▶ Data to use:
────────────────────────────────────────

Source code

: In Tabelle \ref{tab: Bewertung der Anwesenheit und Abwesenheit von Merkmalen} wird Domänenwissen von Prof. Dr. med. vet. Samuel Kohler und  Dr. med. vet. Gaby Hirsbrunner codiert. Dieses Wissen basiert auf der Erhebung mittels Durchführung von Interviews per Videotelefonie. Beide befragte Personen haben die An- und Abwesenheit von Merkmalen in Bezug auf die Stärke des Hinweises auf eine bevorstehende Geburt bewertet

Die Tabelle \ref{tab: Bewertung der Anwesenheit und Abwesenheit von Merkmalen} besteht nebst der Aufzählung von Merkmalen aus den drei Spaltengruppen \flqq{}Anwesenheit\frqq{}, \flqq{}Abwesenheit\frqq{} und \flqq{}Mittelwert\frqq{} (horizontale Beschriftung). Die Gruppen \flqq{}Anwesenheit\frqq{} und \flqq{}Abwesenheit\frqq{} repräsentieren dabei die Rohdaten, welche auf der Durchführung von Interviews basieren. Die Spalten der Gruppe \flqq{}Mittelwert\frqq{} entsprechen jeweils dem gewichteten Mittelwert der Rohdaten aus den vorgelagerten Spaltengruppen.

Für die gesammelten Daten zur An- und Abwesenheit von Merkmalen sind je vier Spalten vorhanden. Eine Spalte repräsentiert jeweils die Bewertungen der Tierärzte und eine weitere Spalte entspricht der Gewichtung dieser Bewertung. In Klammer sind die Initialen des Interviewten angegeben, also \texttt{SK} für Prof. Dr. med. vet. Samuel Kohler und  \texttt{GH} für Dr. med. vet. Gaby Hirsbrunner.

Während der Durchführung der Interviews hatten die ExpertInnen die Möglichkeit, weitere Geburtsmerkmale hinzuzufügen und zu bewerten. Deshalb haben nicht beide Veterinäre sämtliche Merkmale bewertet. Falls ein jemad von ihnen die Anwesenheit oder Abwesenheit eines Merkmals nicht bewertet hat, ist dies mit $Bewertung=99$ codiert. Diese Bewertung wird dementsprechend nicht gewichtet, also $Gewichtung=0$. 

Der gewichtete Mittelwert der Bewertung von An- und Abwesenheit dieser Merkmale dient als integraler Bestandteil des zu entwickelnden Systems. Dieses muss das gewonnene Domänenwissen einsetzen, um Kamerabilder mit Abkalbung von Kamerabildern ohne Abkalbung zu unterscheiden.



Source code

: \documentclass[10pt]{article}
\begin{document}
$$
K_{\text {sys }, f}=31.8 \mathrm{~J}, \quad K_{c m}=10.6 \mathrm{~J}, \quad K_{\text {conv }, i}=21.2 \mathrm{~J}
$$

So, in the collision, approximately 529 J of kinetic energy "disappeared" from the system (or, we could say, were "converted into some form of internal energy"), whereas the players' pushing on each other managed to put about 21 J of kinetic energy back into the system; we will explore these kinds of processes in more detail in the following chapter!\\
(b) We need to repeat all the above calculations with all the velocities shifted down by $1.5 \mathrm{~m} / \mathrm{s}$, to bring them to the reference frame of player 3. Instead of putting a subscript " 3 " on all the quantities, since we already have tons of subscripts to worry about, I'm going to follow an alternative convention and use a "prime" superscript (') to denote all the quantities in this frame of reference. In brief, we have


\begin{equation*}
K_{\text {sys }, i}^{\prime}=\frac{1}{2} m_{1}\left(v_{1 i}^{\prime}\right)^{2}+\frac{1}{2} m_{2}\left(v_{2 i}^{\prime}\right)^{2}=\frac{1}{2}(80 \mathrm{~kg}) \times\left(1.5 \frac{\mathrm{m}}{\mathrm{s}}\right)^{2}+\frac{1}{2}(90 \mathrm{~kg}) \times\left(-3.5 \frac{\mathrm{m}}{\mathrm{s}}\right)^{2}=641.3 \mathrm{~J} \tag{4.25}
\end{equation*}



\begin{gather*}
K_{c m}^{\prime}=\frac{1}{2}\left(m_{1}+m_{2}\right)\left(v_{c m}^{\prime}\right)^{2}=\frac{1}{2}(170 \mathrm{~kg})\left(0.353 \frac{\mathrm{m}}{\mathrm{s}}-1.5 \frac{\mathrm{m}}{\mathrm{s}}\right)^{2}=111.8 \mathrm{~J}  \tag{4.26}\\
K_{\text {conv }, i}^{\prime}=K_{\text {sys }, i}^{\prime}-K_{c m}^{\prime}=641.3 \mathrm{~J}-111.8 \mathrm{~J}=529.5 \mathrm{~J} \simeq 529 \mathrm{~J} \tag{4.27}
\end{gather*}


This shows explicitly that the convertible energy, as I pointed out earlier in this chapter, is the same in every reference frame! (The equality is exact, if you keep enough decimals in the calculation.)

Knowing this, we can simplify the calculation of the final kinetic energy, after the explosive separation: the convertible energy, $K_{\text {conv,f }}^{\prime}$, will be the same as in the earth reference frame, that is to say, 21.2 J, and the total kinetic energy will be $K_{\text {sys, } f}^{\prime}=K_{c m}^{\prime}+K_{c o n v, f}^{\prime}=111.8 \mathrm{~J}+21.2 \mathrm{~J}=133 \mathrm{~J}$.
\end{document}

────────────────────────────────────────

▶ Task to carry out: The first line of the entries above marks where to begin; repeat each line exactly through the one that contains "den vorgelagerten Spaltengruppen.", and include that line.

▶ Answer to the exercise:
Source code

: In Tabelle \ref{tab: Bewertung der Anwesenheit und Abwesenheit von Merkmalen} wird Domänenwissen von Prof. Dr. med. vet. Samuel Kohler und  Dr. med. vet. Gaby Hirsbrunner codiert. Dieses Wissen basiert auf der Erhebung mittels Durchführung von Interviews per Videotelefonie. Beide befragte Personen haben die An- und Abwesenheit von Merkmalen in Bezug auf die Stärke des Hinweises auf eine bevorstehende Geburt bewertet

Die Tabelle \ref{tab: Bewertung der Anwesenheit und Abwesenheit von Merkmalen} besteht nebst der Aufzählung von Merkmalen aus den drei Spaltengruppen \flqq{}Anwesenheit\frqq{}, \flqq{}Abwesenheit\frqq{} und \flqq{}Mittelwert\frqq{} (horizontale Beschriftung). Die Gruppen \flqq{}Anwesenheit\frqq{} und \flqq{}Abwesenheit\frqq{} repräsentieren dabei die Rohdaten, welche auf der Durchführung von Interviews basieren. Die Spalten der Gruppe \flqq{}Mittelwert\frqq{} entsprechen jeweils dem gewichteten Mittelwert der Rohdaten aus den vorgelagerten Spaltengruppen.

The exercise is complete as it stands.